▸ Data to process:

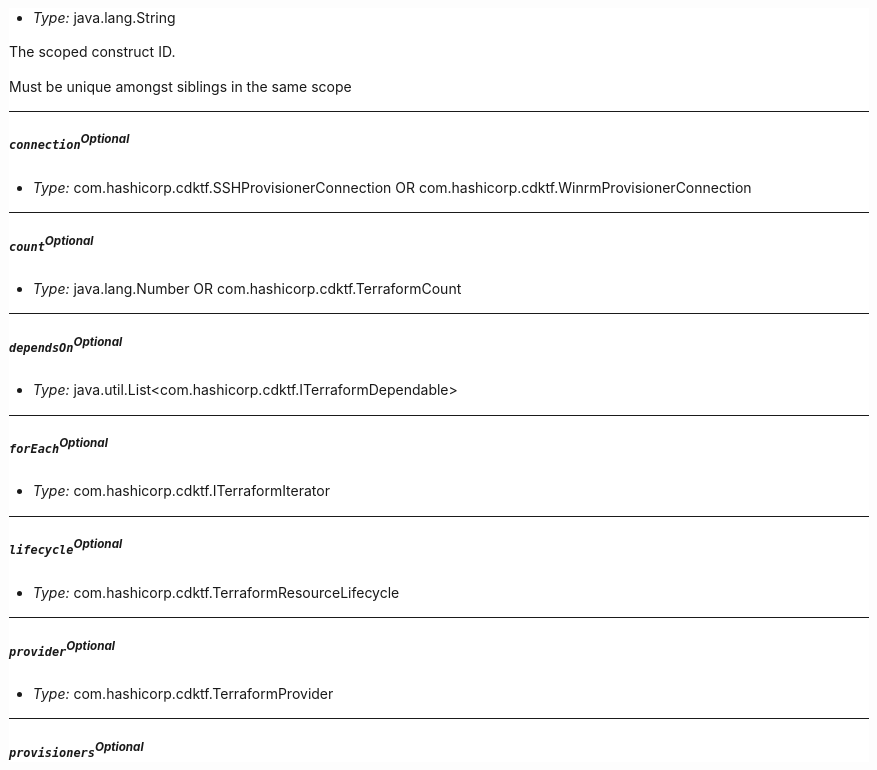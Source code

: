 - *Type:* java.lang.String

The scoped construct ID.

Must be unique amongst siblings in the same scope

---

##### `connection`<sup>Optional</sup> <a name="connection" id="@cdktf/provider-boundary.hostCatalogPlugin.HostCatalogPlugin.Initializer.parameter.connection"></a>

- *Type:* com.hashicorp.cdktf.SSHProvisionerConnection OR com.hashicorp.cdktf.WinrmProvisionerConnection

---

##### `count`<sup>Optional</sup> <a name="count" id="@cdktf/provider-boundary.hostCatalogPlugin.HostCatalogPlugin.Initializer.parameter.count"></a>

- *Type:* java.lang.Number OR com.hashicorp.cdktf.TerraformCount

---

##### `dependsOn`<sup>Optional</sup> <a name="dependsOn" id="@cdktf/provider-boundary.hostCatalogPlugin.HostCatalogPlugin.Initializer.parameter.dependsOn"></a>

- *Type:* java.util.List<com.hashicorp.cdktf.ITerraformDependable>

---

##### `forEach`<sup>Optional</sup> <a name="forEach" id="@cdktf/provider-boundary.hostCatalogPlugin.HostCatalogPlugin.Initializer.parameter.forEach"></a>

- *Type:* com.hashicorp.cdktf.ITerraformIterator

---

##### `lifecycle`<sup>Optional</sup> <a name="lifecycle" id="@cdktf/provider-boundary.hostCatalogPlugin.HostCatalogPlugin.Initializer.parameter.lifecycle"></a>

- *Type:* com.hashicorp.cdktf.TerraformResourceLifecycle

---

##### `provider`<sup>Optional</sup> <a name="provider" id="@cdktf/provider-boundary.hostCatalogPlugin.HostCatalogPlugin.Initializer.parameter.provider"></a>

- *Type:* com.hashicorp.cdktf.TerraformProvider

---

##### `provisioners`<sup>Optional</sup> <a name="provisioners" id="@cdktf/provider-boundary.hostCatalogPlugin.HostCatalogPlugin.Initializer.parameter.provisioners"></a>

▸ Work to complete: Count the lines of the entries above that contain the word "Type" and give only the number.

▸ Response to this exercise: 7